According to Dr. Michael Steger, an associate professor in the Psychology department at CSU, procrastination can be attributed to something deeper than just “waiting.”

“In some ways, people are always caught between competing impulses to do what seems appealing in the moment versus what needs to be done to accomplish some far-off goal,” Steger said in an email to the Collegian.

“Some people have argued that the part of us that seems rooted in the moment is the evolutionarily oldest part of us, and is the most like other organisms,” Steger added.

CSU student JoDee Hambright said she thinks our human instincts contribute largely to procrastination tendencies.

“Well I’m a sophomore and still undeclared. For me procrastination is a huge problem,” Hambright said. “It’s all about not wanting to think about the future and take that next step into the unknown.”

“One thing I do to work on my procrastination is to set goals for myself and the things I want to do,” Hambright added. “Obviously the system I had set for myself was not working, so it needed to change.”

Similarly, Steger argues that the important part to overcoming chronic procrastination is to remember the long-term and short-term benefits or “reinforcements” that each action will have.

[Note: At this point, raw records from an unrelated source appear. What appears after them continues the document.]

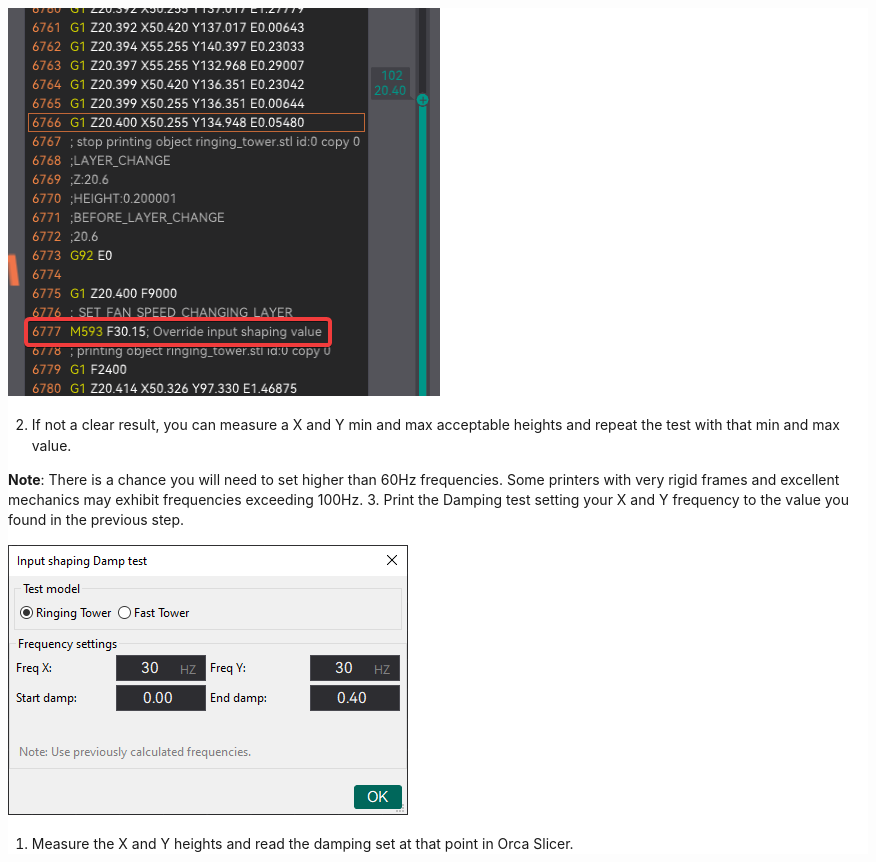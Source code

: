    ![image](./images/InputShaping/IS_freq_marlin_slicer_measure.png)

   2. If not a clear result, you can measure a X and Y min and max acceptable heights and repeat the test with that min and max value.
   
   **Note**: There is a chance you will need to set higher than 60Hz frequencies. Some printers with very rigid frames and excellent mechanics may exhibit frequencies exceeding 100Hz.
3. Print the Damping test setting your X and Y frequency to the value you found in the previous step.

   ![image](./images/InputShaping/IS_damp_menu.png)

   1. Measure the X and Y heights and read the damping set at that point in Orca Slicer.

“Imagine someone who is supposed to study for a complex course. If he (or she) doesn’t study, and chooses to hang out on the computer or watch TV, then those activities feel good, and the irritation of studying is avoided,” he said. “If he (or she) does study, then the fun activities go away, and the hard work of studying takes its place.”

“It’s easy to see the appeal of studying when the reinforcement is broken down,” Steger added.

In the end, it comes down to each individual and what he or she is willing to try to accomplish.

“The thing not to do is get down on yourself and start to label yourself a “procrastinator.” It’s tough enough to get everything done without creating a paralyzed self-image,” Steger said. “Everyone can get something done.”

Collegian writer Carrie Mobley can be reached at news@collegian.com.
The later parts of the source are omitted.